(Plain-text document sources)
————————

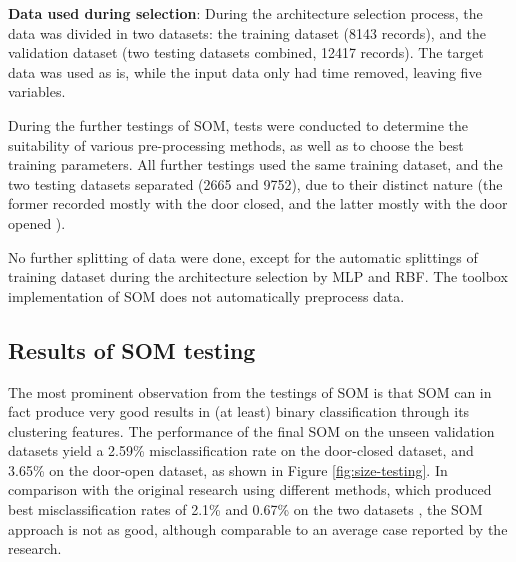 \documentclass[10pt, oneside]{article}
\begin{document}
\textbf{Data used during selection}: During the architecture selection process, the data was divided in two datasets: the training dataset (8143 records), and the validation dataset (two testing datasets combined, 12417 records). The target data was used as is, while the input data only had time removed, leaving five variables.

During the further testings of SOM, tests were conducted to determine the suitability of various pre-processing methods, as well as to choose the best training parameters. All further testings used the same training dataset, and the two testing datasets separated (2665 and 9752), due to their distinct nature (the former recorded mostly with the door closed, and the latter mostly with the door opened \cite[Tb. 5]{candanedo2016accurate}). 

No further splitting of data were done, except for the automatic splittings of training dataset during the architecture selection by MLP and RBF. The toolbox implementation of SOM does not automatically preprocess data.

\subsection{Results of SOM testing}

The most prominent observation from the testings of SOM is that SOM can in fact produce very good results in (at least) binary classification through its clustering features. The performance of the final SOM on the unseen validation datasets yield a 2.59\% misclassification rate on the door-closed dataset, and 3.65\% on the door-open dataset, as shown in Figure \ref{fig:size-testing}. In comparison with the original research using different methods, which produced best misclassification rates of 2.1\% and 0.67\% on the two datasets \cite[p. 36]{candanedo2016accurate}, the SOM approach is not as good, although comparable to an average case reported by the research. 
\end{document}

————————

▸ **TASK REQUIREMENTS**: Transcribe the entries above verbatim, excluding any image.

▸ **ANSWER SECTION**:
 \documentclass[10pt, oneside]{article}
\begin{document}
\textbf{Data used during selection}: During the architecture selection process, the data was divided in two datasets: the training dataset (8143 records), and the validation dataset (two testing datasets combined, 12417 records). The target data was used as is, while the input data only had time removed, leaving five variables.

During the further testings of SOM, tests were conducted to determine the suitability of various pre-processing methods, as well as to choose the best training parameters. All further testings used the same training dataset, and the two testing datasets separated (2665 and 9752), due to their distinct nature (the former recorded mostly with the door closed, and the latter mostly with the door opened \cite[Tb. 5]{candanedo2016accurate}). 

No further splitting of data were done, except for the automatic splittings of training dataset during the architecture selection by MLP and RBF. The toolbox implementation of SOM does not automatically preprocess data.

\subsection{Results of SOM testing}

The most prominent observation from the testings of SOM is that SOM can in fact produce very good results in (at least) binary classification through its clustering features. The performance of the final SOM on the unseen validation datasets yield a 2.59\% misclassification rate on the door-closed dataset, and 3.65\% on the door-open dataset, as shown in Figure \ref{fig:size-testing}. In comparison with the original research using different methods, which produced best misclassification rates of 2.1\% and 0.67\% on the two datasets \cite[p. 36]{candanedo2016accurate}, the SOM approach is not as good, although comparable to an average case reported by the research. 
\end{document}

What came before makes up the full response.